## Provided information
- - -
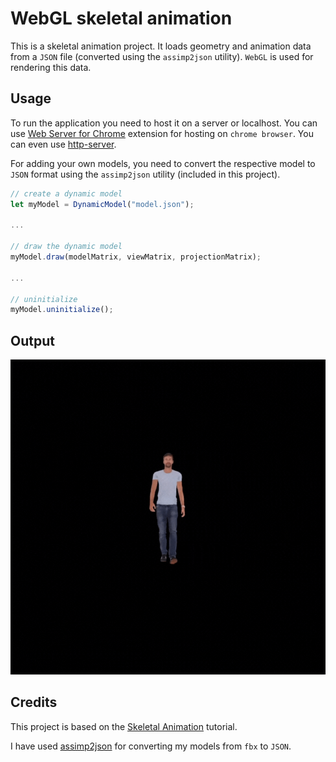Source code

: # WebGL skeletal animation

This is a skeletal animation project. It loads geometry and animation data from a `JSON` file (converted using the `assimp2json` utility). `WebGL` is used for rendering this data.

## Usage

To run the application you need to host it on a server or localhost. You can use [Web Server for Chrome](https://chrome.google.com/webstore/detail/web-server-for-chrome/ofhbbkphhbklhfoeikjpcbhemlocgigb?hl=en) extension for hosting on `chrome browser`. You can even use [http-server](https://www.npmjs.com/package/http-server).

For adding your own models, you need to convert the respective model to `JSON` format using the `assimp2json` utility (included in this project).

```javascript
// create a dynamic model
let myModel = DynamicModel("model.json");

...

// draw the dynamic model
myModel.draw(modelMatrix, viewMatrix, projectionMatrix);

...

// uninitialize
myModel.uninitialize();

``` 

## Output

![skeletal animation output](Resources/Skeletal-Animation.gif)

## Credits

This project is based on the [Skeletal Animation](https://learnopengl.com/Guest-Articles/2020/Skeletal-Animation) tutorial.

I have used [assimp2json](https://github.com/acgessler/assimp2json) for converting my models from `fbx` to `JSON`.
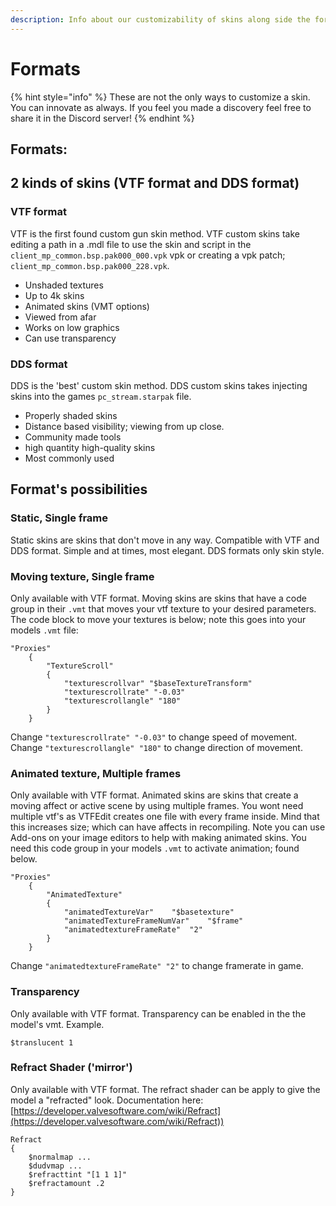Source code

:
 ```yaml
---
description: Info about our customizability of skins along side the formats.
---
```


# Formats

{% hint style="info" %}
These are not the only ways to customize a skin. You can innovate as always. If you feel you made a discovery feel free to share it in the Discord server!
{% endhint %}

## Formats:

## 2 kinds of skins (VTF format and DDS format)

### VTF format

VTF is the first found custom gun skin method. VTF custom skins take editing a path in a .mdl file to use the skin and script in the `client_mp_common.bsp.pak000_000.vpk` vpk or creating a vpk patch; `client_mp_common.bsp.pak000_228.vpk`.&#x20;

* Unshaded textures
* Up to 4k skins
* Animated skins (VMT options)
* Viewed from afar
* Works on low graphics
* Can use transparency

### DDS format

DDS is the 'best' custom skin method. DDS custom skins takes injecting skins into the games `pc_stream.starpak` file.&#x20;

* Properly shaded skins
* Distance based visibility; viewing from up close.&#x20;
* Community made tools
* high quantity high-quality skins
* Most commonly used

## Format's possibilities

### Static, Single frame

Static skins are skins that don't move in any way. Compatible with VTF and DDS format. Simple and at times, most elegant. DDS formats only skin style.

### Moving texture, Single frame

Only available with VTF format. Moving skins are skins that have a code group in their `.vmt` that moves your vtf texture to your desired parameters. The code block to move your textures is below; note this goes into your models `.vmt` file:

```
"Proxies"
    {
        "TextureScroll"
        {
            "texturescrollvar" "$baseTextureTransform"
            "texturescrollrate" "-0.03"
            "texturescrollangle" "180"
        }
    }
```

Change `"texturescrollrate" "-0.03"` to change speed of movement. \
Change `"texturescrollangle" "180"` to change direction of  movement.

### Animated texture, Multiple frames

Only available with VTF format. Animated skins are skins that create a moving affect or active scene by using multiple frames. You wont need multiple vtf's as VTFEdit creates one file with every frame inside. Mind that this increases size; which can have affects in recompiling. Note you can use Add-ons on your image editors to help with making animated skins. You need this code group in your models `.vmt` to activate animation; found below.

```
"Proxies"
    {
        "AnimatedTexture"
        {
            "animatedTextureVar"	"$basetexture"
			"animatedTextureFrameNumVar"	"$frame"
			"animatedtextureFrameRate"	"2"
        }
    }
```

Change `"animatedtextureFrameRate" "2"` to change framerate in game.

### Transparency

Only available with VTF format. Transparency can be enabled in the the model's vmt. Example.

```
$translucent 1
```

### Refract Shader ('mirror')

Only available with VTF format. The refract shader can be apply to give the model a "refracted" look. Documentation here: [https://developer.valvesoftware.com/wiki/Refract](https://developer.valvesoftware.com/wiki/Refract))

```
Refract
{
	$normalmap ...
	$dudvmap ...
	$refracttint "[1 1 1]"
	$refractamount .2
}
```
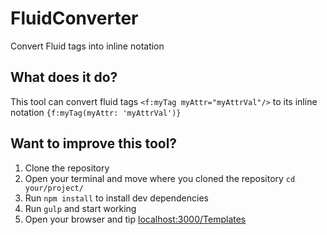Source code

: # FluidConverter #
Convert Fluid tags into inline notation

## What does it do? ##
This tool can convert fluid tags ```<f:myTag myAttr="myAttrVal"/>``` to its inline notation ```{f:myTag(myAttr: 'myAttrVal')}```

## Want to improve this tool? ##
1. Clone the repository
2. Open your terminal and move where you cloned the repository ```cd your/project/```
3. Run ```npm install``` to install dev dependencies
4. Run  ```gulp``` and start working
5. Open your browser and tip [localhost:3000/Templates](localhost:3000/Templates)
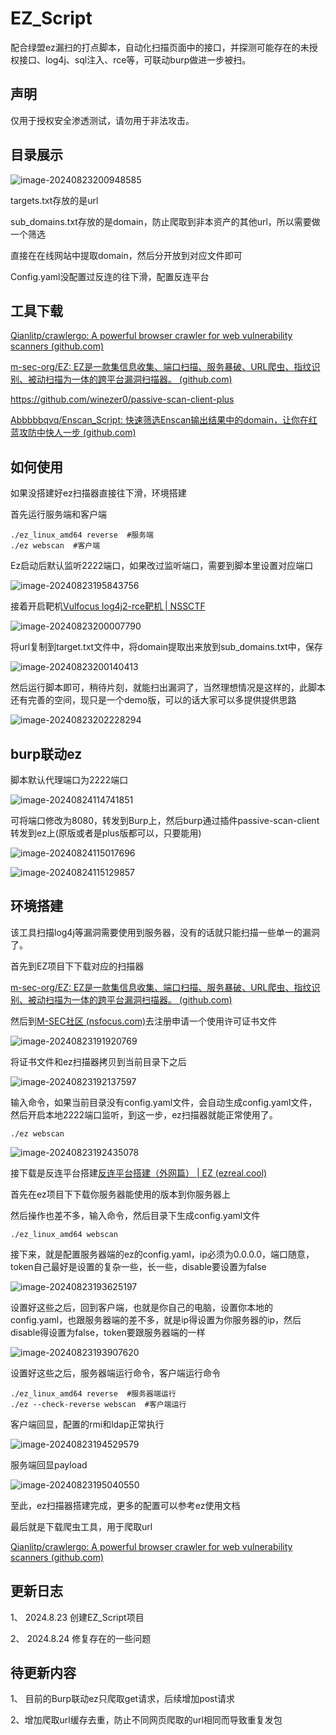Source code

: # EZ_Script

配合绿盟ez漏扫的打点脚本，自动化扫描页面中的接口，并探测可能存在的未授权接口、log4j、sql注入、rce等，可联动burp做进一步被扫。

## 声明

仅用于授权安全渗透测试，请勿用于非法攻击。

## 目录展示

![image-20240823200948585](https://github.com/Abbbbbqvq/EZ_Script/blob/main/images/image-20240823200948585.png)

targets.txt存放的是url

sub_domains.txt存放的是domain，防止爬取到非本资产的其他url，所以需要做一个筛选

直接在在线网站中提取domain，然后分开放到对应文件即可

Config.yaml没配置过反连的往下滑，配置反连平台

## 工具下载

[Qianlitp/crawlergo: A powerful browser crawler for web vulnerability scanners (github.com)](https://github.com/Qianlitp/crawlergo)

[m-sec-org/EZ: EZ是一款集信息收集、端口扫描、服务暴破、URL爬虫、指纹识别、被动扫描为一体的跨平台漏洞扫描器。 (github.com)](https://github.com/m-sec-org/EZ)

https://github.com/winezer0/passive-scan-client-plus

[Abbbbbqvq/Enscan_Script: 快速筛选Enscan输出结果中的domain，让你在红蓝攻防中快人一步 (github.com)](https://github.com/Abbbbbqvq/Enscan_Script)

## 如何使用

如果没搭建好ez扫描器直接往下滑，环境搭建

首先运行服务端和客户端

```
./ez_linux_amd64 reverse  #服务端
./ez webscan  #客户端
```

Ez启动后默认监听2222端口，如果改过监听端口，需要到脚本里设置对应端口

![image-20240823195843756](https://github.com/Abbbbbqvq/EZ_Script/blob/main/images/image-20240823195843756.png)

接着开启靶机[Vulfocus log4j2-rce靶机 | NSSCTF](https://www.nssctf.cn/problem/1125)

![image-20240823200007790](https://github.com/Abbbbbqvq/EZ_Script/blob/main/images/image-20240823200007790.png)

将url复制到target.txt文件中，将domain提取出来放到sub_domains.txt中，保存

![image-20240823200140413](https://github.com/Abbbbbqvq/EZ_Script/blob/main/images/image-20240823200140413.png)

然后运行脚本即可，稍待片刻，就能扫出漏洞了，当然理想情况是这样的，此脚本还有完善的空间，现只是一个demo版，可以的话大家可以多提供提供思路

![image-20240823202228294](https://github.com/Abbbbbqvq/EZ_Script/blob/main/images/image-20240823202228294.png)

## burp联动ez

脚本默认代理端口为2222端口

![image-20240824114741851](https://github.com/Abbbbbqvq/EZ_Script/blob/main/images/image-20240824114741851.png)

可将端口修改为8080，转发到Burp上，然后burp通过插件passive-scan-client转发到ez上(原版或者是plus版都可以，只要能用)

![image-20240824115017696](https://github.com/Abbbbbqvq/EZ_Script/blob/main/images/image-20240824115017696.png)

![image-20240824115129857](https://github.com/Abbbbbqvq/EZ_Script/blob/main/images/image-20240824115129857.png)



## 环境搭建

该工具扫描log4j等漏洞需要使用到服务器，没有的话就只能扫描一些单一的漏洞了。

首先到EZ项目下下载对应的扫描器

[m-sec-org/EZ: EZ是一款集信息收集、端口扫描、服务暴破、URL爬虫、指纹识别、被动扫描为一体的跨平台漏洞扫描器。 (github.com)](https://github.com/m-sec-org/EZ)

然后到[M-SEC社区 (nsfocus.com)](https://msec.nsfocus.com/)去注册申请一个使用许可证书文件

![image-20240823191920769](https://github.com/Abbbbbqvq/EZ_Script/blob/main/images/image-20240823191920769.png)

将证书文件和ez扫描器拷贝到当前目录下之后

![image-20240823192137597](https://github.com/Abbbbbqvq/EZ_Script/blob/main/images/image-20240823192137597.png)

输入命令，如果当前目录没有config.yaml文件，会自动生成config.yaml文件，然后开启本地2222端口监听，到这一步，ez扫描器就能正常使用了。

```
./ez webscan
```

![image-20240823192435078](https://github.com/Abbbbbqvq/EZ_Script/blob/main/images/image-20240823192435078.png)

接下载是反连平台搭建[反连平台搭建（外网篇） | EZ (ezreal.cool)](https://docs.ezreal.cool/docs/EZUSE/ez-reverse)

首先在ez项目下下载你服务器能使用的版本到你服务器上

然后操作也差不多，输入命令，然后目录下生成config.yaml文件

```
./ez_linux_amd64 webscan
```

接下来，就是配置服务器端的ez的config.yaml，ip必须为0.0.0.0，端口随意，token自己最好是设置的复杂一些，长一些，disable要设置为false

![image-20240823193625197](https://github.com/Abbbbbqvq/EZ_Script/blob/main/images/image-20240823193625197.png)

设置好这些之后，回到客户端，也就是你自己的电脑，设置你本地的config.yaml，也跟服务器端的差不多，就是ip得设置为你服务器的ip，然后disable得设置为false，token要跟服务器端的一样

![image-20240823193907620](https://github.com/Abbbbbqvq/EZ_Script/blob/main/images/image-20240823193907620.png)

设置好这些之后，服务器端运行命令，客户端运行命令

```
./ez_linux_amd64 reverse  #服务器端运行
./ez --check-reverse webscan  #客户端运行
```

客户端回显，配置的rmi和ldap正常执行

![image-20240823194529579](https://github.com/Abbbbbqvq/EZ_Script/blob/main/images/image-20240823194529579.png)

服务端回显payload

![image-20240823195040550](https://github.com/Abbbbbqvq/EZ_Script/blob/main/images/image-20240823195040550.png)

至此，ez扫描器搭建完成，更多的配置可以参考ez使用文档

最后就是下载爬虫工具，用于爬取url

[Qianlitp/crawlergo: A powerful browser crawler for web vulnerability scanners (github.com)](https://github.com/Qianlitp/crawlergo)

## 更新日志
1、 2024.8.23 创建EZ_Script项目

2、 2024.8.24 修复存在的一些问题

## 待更新内容
1、 目前的Burp联动ez只爬取get请求，后续增加post请求

2、增加爬取url缓存去重，防止不同网页爬取的url相同而导致重复发包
- - -
## Task item
Exact copies of the lines from the one containing "2、 2024.8.24 修复存在的一些问题" through the final line of the records are all the answer should hold.

## Response area
2、 2024.8.24 修复存在的一些问题

## 待更新内容
1、 目前的Burp联动ez只爬取get请求，后续增加post请求

2、增加爬取url缓存去重，防止不同网页爬取的url相同而导致重复发包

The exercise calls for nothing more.